• [TASK TO COMPLETE] Below are some records. Return exactly the lines from the one containing "iqsY dw AwDwru" through the one containing "idqonu Bgiq BMfwru", both included, and only those.

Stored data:
________________________________________
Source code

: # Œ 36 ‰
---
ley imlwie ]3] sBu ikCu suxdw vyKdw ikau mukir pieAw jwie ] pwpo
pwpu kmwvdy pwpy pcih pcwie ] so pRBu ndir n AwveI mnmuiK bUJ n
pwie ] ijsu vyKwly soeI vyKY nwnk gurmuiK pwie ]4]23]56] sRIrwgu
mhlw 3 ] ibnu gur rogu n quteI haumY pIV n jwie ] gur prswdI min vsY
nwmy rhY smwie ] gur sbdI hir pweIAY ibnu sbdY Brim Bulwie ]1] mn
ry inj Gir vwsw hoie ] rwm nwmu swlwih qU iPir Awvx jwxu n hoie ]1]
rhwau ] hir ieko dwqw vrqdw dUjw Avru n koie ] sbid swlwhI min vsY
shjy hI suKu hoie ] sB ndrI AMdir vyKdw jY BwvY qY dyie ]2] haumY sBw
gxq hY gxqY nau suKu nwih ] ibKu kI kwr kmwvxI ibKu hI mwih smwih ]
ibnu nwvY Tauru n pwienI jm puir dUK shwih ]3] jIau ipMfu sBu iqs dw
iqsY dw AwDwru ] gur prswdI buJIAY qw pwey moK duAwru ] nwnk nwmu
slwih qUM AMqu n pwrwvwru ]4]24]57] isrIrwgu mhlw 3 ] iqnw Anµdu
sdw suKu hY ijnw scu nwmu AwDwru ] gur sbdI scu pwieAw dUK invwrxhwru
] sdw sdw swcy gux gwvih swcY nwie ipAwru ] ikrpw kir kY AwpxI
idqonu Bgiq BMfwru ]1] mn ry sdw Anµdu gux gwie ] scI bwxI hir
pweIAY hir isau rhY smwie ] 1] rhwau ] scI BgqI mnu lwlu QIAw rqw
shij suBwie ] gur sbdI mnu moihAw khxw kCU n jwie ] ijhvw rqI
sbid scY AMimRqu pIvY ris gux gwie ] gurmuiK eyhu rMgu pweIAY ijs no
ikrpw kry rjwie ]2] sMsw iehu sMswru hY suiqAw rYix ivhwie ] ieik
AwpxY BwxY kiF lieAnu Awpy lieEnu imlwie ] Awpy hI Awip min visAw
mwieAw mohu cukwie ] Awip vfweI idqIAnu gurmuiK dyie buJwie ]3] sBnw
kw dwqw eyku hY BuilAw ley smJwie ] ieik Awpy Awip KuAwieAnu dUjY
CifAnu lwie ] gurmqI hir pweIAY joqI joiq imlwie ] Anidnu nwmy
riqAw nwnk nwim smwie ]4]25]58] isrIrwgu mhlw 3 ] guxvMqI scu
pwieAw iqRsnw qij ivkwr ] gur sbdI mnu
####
________________________________________
• [YOUR RESPONSE]
iqsY dw AwDwru ] gur prswdI buJIAY qw pwey moK duAwru ] nwnk nwmu
slwih qUM AMqu n pwrwvwru ]4]24]57] isrIrwgu mhlw 3 ] iqnw Anµdu
sdw suKu hY ijnw scu nwmu AwDwru ] gur sbdI scu pwieAw dUK invwrxhwru
] sdw sdw swcy gux gwvih swcY nwie ipAwru ] ikrpw kir kY AwpxI
idqonu Bgiq BMfwru ]1] mn ry sdw Anµdu gux gwie ] scI bwxI hir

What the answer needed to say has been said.